The debut full length release by Thee Jenerators, released through Twist Records in 2003, does many things, but the most important one that manages to capture something of the band’s formidable live energy on disc.

As soon as I put Jenerator X into my stereo I knew I was in for something a bit different, looking at the case it says there are 10 tracks, but the display said it was only 18 minutes long, ‘surely this couldn’t be right?’ I thought.

Having now listened to the album I know it was right and 18 minutes was the perfect length for this set of songs.

Steve and Mark in 2007
Steve and Mark in 2007

Blasting through 10 tracks in a way I didn’t think possible Thee Jenerators prove that speed of sound does not always mean thrashing through half-formed ideas like some lesser punk bands would, as here they present fully formed tunes in spaces no longer than 2 and half minutes. And they seem to prove that less speed can equal more pace.

Starting out with a minute of storming mod-ish rock ‘n’ roll in Dirty Water the four-piece continue in a similar vein throughout, defying any specific genre definition by constantly modulating through eras and genres with ease. At times they sound like they fell out of the 1960s while at other times flirting with mid 90’s guitar acts (and falling into any number of styles in between).

The band’s sound is constantly underpinned by a fuzzy, rumbling, bass line from Steve Lynch (now of The Electric Shakes) that holds down every track on the album.

Thee Jenerators - Mystery Man
Mystery Man single cover, featuring the original line up

This is augmented by the powerhouse drums of Stuart ‘Ozzy’ Austin, the over driven guitar of Matt Stephen and the howling vocals of Mark Le Gallez to produce a sound that doesn’t come from the world of solos and posing but from the down and dirty garage rock scene providing a united sound of a truly together band who know what they’re doing and why.

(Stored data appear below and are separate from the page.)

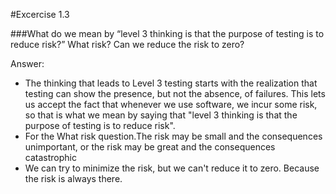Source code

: #Excercise 1.3

###What do we mean by “level 3 thinking is that the purpose of testing is to reduce risk?” What risk? Can we reduce the risk to zero?

Answer:

- The thinking that leads to Level 3 testing starts with the realization
that testing can show the presence, but not the absence, of failures. 
This lets us accept the fact that whenever we use software, we incur 
some risk, so that is what we mean by saying that "level 3 thinking is
that the purpose of testing is to reduce risk".
- For the What risk question.The risk may be small and the consequences 
unimportant, or the risk may be great and the consequences catastrophic
- We can try to minimize the risk, but we can't reduce it to zero.
Because the risk is always there.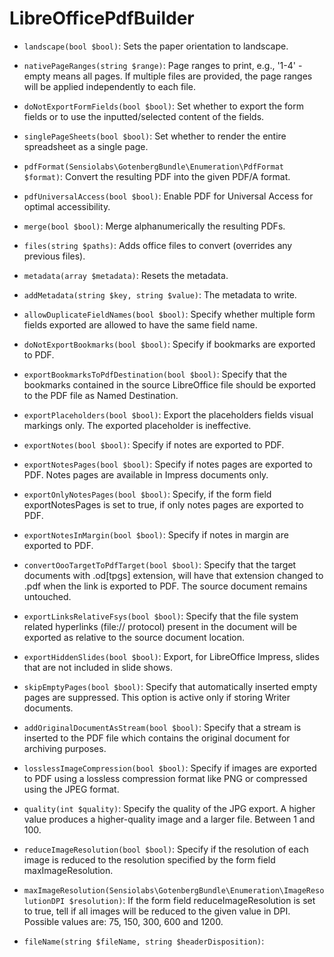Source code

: LibreOfficePdfBuilder
=====================

* `landscape(bool $bool)`:
Sets the paper orientation to landscape.

* `nativePageRanges(string $range)`:
Page ranges to print, e.g., '1-4' - empty means all pages.
If multiple files are provided, the page ranges will be applied independently to each file.

* `doNotExportFormFields(bool $bool)`:
Set whether to export the form fields or to use the inputted/selected content of the fields.

* `singlePageSheets(bool $bool)`:
Set whether to render the entire spreadsheet as a single page.

* `pdfFormat(Sensiolabs\GotenbergBundle\Enumeration\PdfFormat $format)`:
Convert the resulting PDF into the given PDF/A format.

* `pdfUniversalAccess(bool $bool)`:
Enable PDF for Universal Access for optimal accessibility.

* `merge(bool $bool)`:
Merge alphanumerically the resulting PDFs.

* `files(string $paths)`:
Adds office files to convert (overrides any previous files).

* `metadata(array $metadata)`:
Resets the metadata.

* `addMetadata(string $key, string $value)`:
The metadata to write.

* `allowDuplicateFieldNames(bool $bool)`:
Specify whether multiple form fields exported are allowed to have the same field name.

* `doNotExportBookmarks(bool $bool)`:
Specify if bookmarks are exported to PDF.

* `exportBookmarksToPdfDestination(bool $bool)`:
Specify that the bookmarks contained in the source LibreOffice file should be exported to the PDF file as Named Destination.

* `exportPlaceholders(bool $bool)`:
Export the placeholders fields visual markings only. The exported placeholder is ineffective.

* `exportNotes(bool $bool)`:
Specify if notes are exported to PDF.

* `exportNotesPages(bool $bool)`:
Specify if notes pages are exported to PDF. Notes pages are available in Impress documents only.

* `exportOnlyNotesPages(bool $bool)`:
Specify, if the form field exportNotesPages is set to true, if only notes pages are exported to PDF.

* `exportNotesInMargin(bool $bool)`:
Specify if notes in margin are exported to PDF.

* `convertOooTargetToPdfTarget(bool $bool)`:
Specify that the target documents with .od[tpgs] extension, will have that extension changed to .pdf when the link is exported to PDF. The source document remains untouched.

* `exportLinksRelativeFsys(bool $bool)`:
Specify that the file system related hyperlinks (file:// protocol) present in the document will be exported as relative to the source document location.

* `exportHiddenSlides(bool $bool)`:
Export, for LibreOffice Impress, slides that are not included in slide shows.

* `skipEmptyPages(bool $bool)`:
Specify that automatically inserted empty pages are suppressed. This option is active only if storing Writer documents.

* `addOriginalDocumentAsStream(bool $bool)`:
Specify that a stream is inserted to the PDF file which contains the original document for archiving purposes.

* `losslessImageCompression(bool $bool)`:
Specify if images are exported to PDF using a lossless compression format like PNG or compressed using the JPEG format.

* `quality(int $quality)`:
Specify the quality of the JPG export. A higher value produces a higher-quality image and a larger file. Between 1 and 100.

* `reduceImageResolution(bool $bool)`:
Specify if the resolution of each image is reduced to the resolution specified by the form field maxImageResolution.

* `maxImageResolution(Sensiolabs\GotenbergBundle\Enumeration\ImageResolutionDPI $resolution)`:
If the form field reduceImageResolution is set to true, tell if all images will be reduced to the given value in DPI. Possible values are: 75, 150, 300, 600 and 1200.

* `fileName(string $fileName, string $headerDisposition)`:

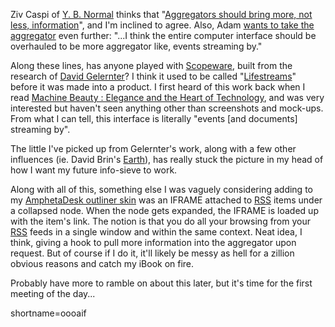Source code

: <p>Ziv Caspi of <a href="http://radio.weblogs.com/0106548/">Y. B. Normal</a> thinks that "<a href="http://radio.weblogs.com/0106548/2002/06/13.html#a25">Aggregators should bring more, not less, information</a>", and I'm inclined to agree.  Also, Adam <a href="http://ipwebdev.com/radio/2002/06/11.php#a193">wants to take the aggregator</a> even further: "...I think the entire computer interface should be overhauled to be more aggregator like, events streaming by."</p>
<p>Along these lines, has anyone played with <a href="http://www.scopeware.com/products/prod_overview.html">Scopeware</a>, built from the research of <a href="http://www.edge.org/3rd_cluture/bios/gelernter.html">David Gelernter</a>?    I think it used to be called "<a href="http://www.acm.org/sigchi/chi96/proceedings/videos/Fertig/etf.htm">Lifestreams</a>" before it was made into a product.  I first heard of this work back when I read <A href="http://www.amazon.com/exec/obidos/ASIN/046504316X/0xdecafbad-20">Machine Beauty : Elegance and the Heart of Technology</a>, and was very interested but haven't seen anything other than screenshots and mock-ups.  From what I can tell, this interface is literally "events [and documents] streaming by".</p>
<p>The little I've picked up from Gelernter's work, along with a few other influences (ie. David Brin's <a href="http://www.amazon.com/exec/obidos/ASIN/055329024X/0xdecafbad-20">Earth</a>), has really stuck the picture in my head of how I want my future info-sieve to work.  </p>
<p>Along with all of this, something else I was vaguely considering adding to my <a href="http://www.decafbad.com/news_archives/000187.phtml#000187">AmphetaDesk outliner skin</a> was an IFRAME attached to <a href="http://www.decafbad.com/twiki/bin/view/Main/RSS">RSS</a> items under a collapsed node.  When the node gets expanded, the IFRAME is loaded up with the item's link.  The notion is that you do all your browsing from your <a href="http://www.decafbad.com/twiki/bin/view/Main/RSS">RSS</a> feeds in a single window and within the same context.  Neat idea, I think, giving a hook to pull more information into the aggregator upon request.  But of course if I do it, it'll likely be messy as hell for a zillion obvious reasons and catch my iBook on fire.</p>
<p>Probably have more to ramble on about this later, but it's time for the first meeting of the day...</p>
<!--more-->
shortname=oooaif
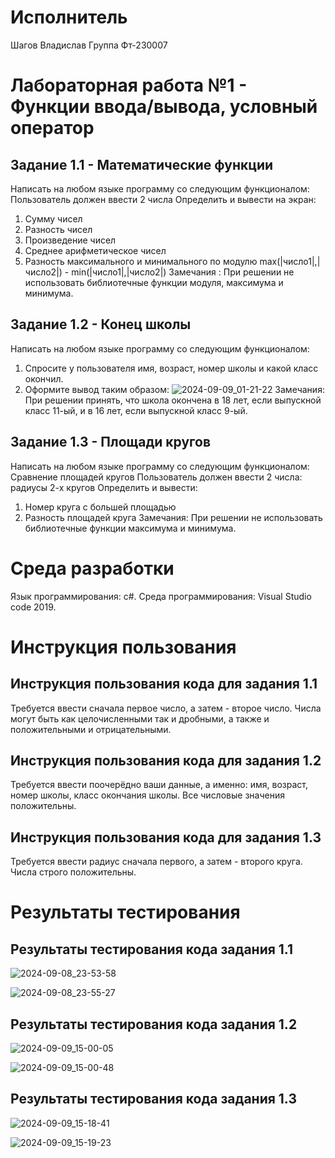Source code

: # Исполнитель
Шагов Владислав 
Группа Фт-230007
# Лабораторная работа №1 - Функции ввода/вывода, условный оператор
## Задание 1.1 - Математические функции
Написать на любом языке программу со следующим функционалом:
Пользователь должен ввести 2 числа
Определить и вывести на экран:
1. Сумму чисел
2. Разность чисел
3. Произведение чисел
4. Среднее арифметическое чисел
5. Разность максимального и минимального по модулю
max(|число1|,|число2|) - min(|число1|,|число2|)
Замечания :
При решении не использовать библиотечные функции модуля, максимума и
минимума.
## Задание 1.2 - Конец школы
Написать на любом языке программу со следующим функционалом:
1. Спросите у пользователя имя, возраст, номер школы и какой класс окончил.
2. Оформите вывод таким образом:
   ![2024-09-09_01-21-22](https://github.com/user-attachments/assets/81f37066-8355-44f0-b7ac-63cd2d11c80a)
Замечания:
При решении принять, что школа окончена в 18 лет, если выпускной класс 11-ый,
и в 16 лет, если выпускной класс 9-ый.

## Задание 1.3 - Площади кругов
Написать на любом языке программу со следующим функционалом:
Сравнение площадей кругов
Пользователь должен ввести 2 числа: радиусы 2-х кругов
Определить и вывести:
1. Номер круга с большей площадью
2. Разность площадей круга
Замечания:
При решении не использовать библиотечные функции максимума и минимума.
# Среда разработки
Язык программирования: c#.
Среда программирования: Visual Studio code 2019.
# Инструкция пользования
## Инструкция пользования кода для задания 1.1
Требуется ввести сначала первое число, а затем - второе число. Числа могут быть как целочисленными так и дробными, а также и положительными и отрицательными.
## Инструкция пользования кода для задания 1.2
Требуется ввести поочерёдно ваши данные, а именно: имя, возраст, номер школы, класс окончания школы. Все числовые значения положительны.
## Инструкция пользования кода для задания 1.3
Требуется ввести радиус сначала первого, а затем - второго круга. Числа строго положительны.
# Результаты тестирования
## Результаты тестирования кода задания 1.1
![2024-09-08_23-53-58](https://github.com/user-attachments/assets/ad005c19-76d3-4911-8b85-4f3c5542effe)

![2024-09-08_23-55-27](https://github.com/user-attachments/assets/4dd8b36b-eddd-438f-b097-4720f1cb35f8)

## Результаты тестирования кода задания 1.2
![2024-09-09_15-00-05](https://github.com/user-attachments/assets/0e0ff051-c13f-4fa4-b5db-0061bd0303f9)

![2024-09-09_15-00-48](https://github.com/user-attachments/assets/d31882eb-6db0-449e-8563-b92a724da70f)

## Результаты тестирования кода задания 1.3
![2024-09-09_15-18-41](https://github.com/user-attachments/assets/00eb5f49-edde-407f-974d-d5cebaff9549)

![2024-09-09_15-19-23](https://github.com/user-attachments/assets/224a7b35-036f-4b0a-9254-33af276c59d7)


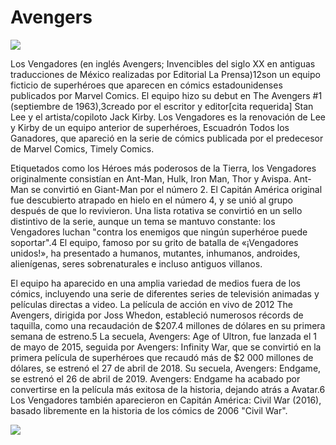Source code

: # Avengers

![](https://cnet4.cbsistatic.com/img/j7SdHs9Ac8coHkwTOcJG1DYcQI4=/940x0/2019/04/19/f20d0d6a-1781-49a4-90ab-e285109b65b2/avengers-endgame-imax-poster-crop.png)

Los Vengadores (en inglés Avengers; Invencibles del siglo XX en antiguas traducciones de México realizadas por Editorial La Prensa)1​2​ son un equipo ficticio de superhéroes que aparecen en cómics estadounidenses publicados por Marvel Comics. El equipo hizo su debut en The Avengers #1 (septiembre de 1963),3​creado por el escritor y editor[cita requerida] Stan Lee y el artista/copiloto Jack Kirby. Los Vengadores es la renovación de Lee y Kirby de un equipo anterior de superhéroes, Escuadrón Todos los Ganadores, que apareció en la serie de cómics publicada por el predecesor de Marvel Comics, Timely Comics. 

Etiquetados como los Héroes más poderosos de la Tierra, los Vengadores originalmente consistían en Ant-Man, Hulk, Iron Man, Thor y Avispa. Ant-Man se convirtió en Giant-Man por el número 2. El Capitán América original fue descubierto atrapado en hielo en el número 4, y se unió al grupo después de que lo revivieron. Una lista rotativa se convirtió en un sello distintivo de la serie, aunque un tema se mantuvo constante: los Vengadores luchan "contra los enemigos que ningún superhéroe puede soportar".4​ El equipo, famoso por su grito de batalla de «¡Vengadores unidos!», ha presentado a humanos, mutantes, inhumanos, androides, alienígenas, seres sobrenaturales e incluso antiguos villanos. 


El equipo ha aparecido en una amplia variedad de medios fuera de los cómics, incluyendo una serie de diferentes series de televisión animadas y películas directas a video. La película de acción en vivo de 2012 The Avengers, dirigida por Joss Whedon, estableció numerosos récords de taquilla, como una recaudación de $207.4 millones de dólares en su primera semana de estreno.5​ La secuela, Avengers: Age of Ultron, fue lanzada el 1 de mayo de 2015, seguida por Avengers: Infinity War, que se convirtió en la primera película de superhéroes que recaudó más de $2 000 millones de dólares, se estrenó el 27 de abril de 2018. Su secuela, Avengers: Endgame, se estrenó el 26 de abril de 2019. Avengers: Endgame ha acabado por convertirse en la película más exitosa de la historia, dejando atrás a Avatar.6​Los Vengadores también aparecieron en Capitán América: Civil War (2016), basado libremente en la historia de los cómics de 2006 "Civil War". 

![](https://upload.wikimedia.org/wikipedia/commons/thumb/0/0b/Symbol_from_Marvel%27s_The_Avengers_logo.svg/368px-Symbol_from_Marvel%27s_The_Avengers_logo.svg.pngç)

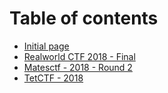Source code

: # Table of contents

* [Initial page](README.md)
* [Realworld CTF 2018 - Final](realworld-ctf-2018-final.md)
* [Matesctf - 2018 - Round 2](untitled.md)
* [TetCTF - 2018](tetctf-2018.md)

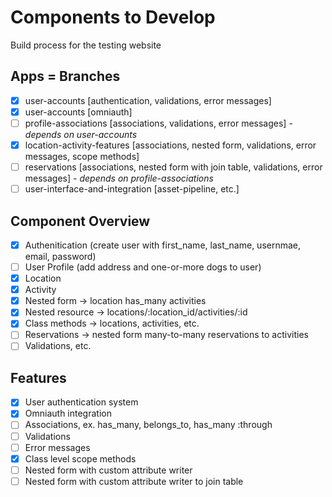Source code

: # Components to Develop

Build process for the testing website

## Apps = Branches

- [x] user-accounts [authentication, validations, error messages]
- [x] user-accounts [omniauth]
- [ ] profile-associations [associations, validations, error messages] - *depends on user-accounts*
- [x] location-activity-features [associations, nested form, validations, error messages, scope methods]
- [ ] reservations [associations, nested form with join table, validations, error messages] - *depends on profile-associations*
- [ ] user-interface-and-integration [asset-pipeline, etc.]

## Component Overview

- [x] Authenitication (create user with first_name, last_name, usernmae, email, password)
- [ ] User Profile (add address and one-or-more dogs to user)
- [x] Location
- [x] Activity
- [x] Nested form -> location has_many activities
- [x] Nested resource -> locations/:location_id/activities/:id
- [x] Class methods -> locations, activities, etc.
- [ ] Reservations -> nested form many-to-many reservations to activities
- [ ] Validations, etc.

## Features

- [x] User authentication system
- [x] Omniauth integration
- [ ] Associations, ex. has_many, belongs_to, has_many :through
- [ ] Validations
- [ ] Error messages
- [x] Class level scope methods
- [ ] Nested form with custom attribute writer
- [ ] Nested form with custom attribute writer to join table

After listening to the record all I wanted to do was dance that leads me to believe that this disc captures the bands live energy, as its rare that feeling truly over takes listening to a CD through headphones.

Highlights on the album come in the form of singles Fight The Power and Mystery Man (featuring a familiar sounding voice credited to ‘Blind Jack Lazarus’) along with guaranteed dancefloor filler Shakin’ Shake. These three songs also serve to highlight the diversity of themes in Le Gallez’s songwriting which ranges from the political to the personal to celebratory but all in his own inimitable style.

As a debut ‘full-length’ release, or any release, this is an excellent example of quality song writing, musicianship and most importantly heart and soul, and looking back on it now set up exactly what was to come as the band expanded and evolved onwards.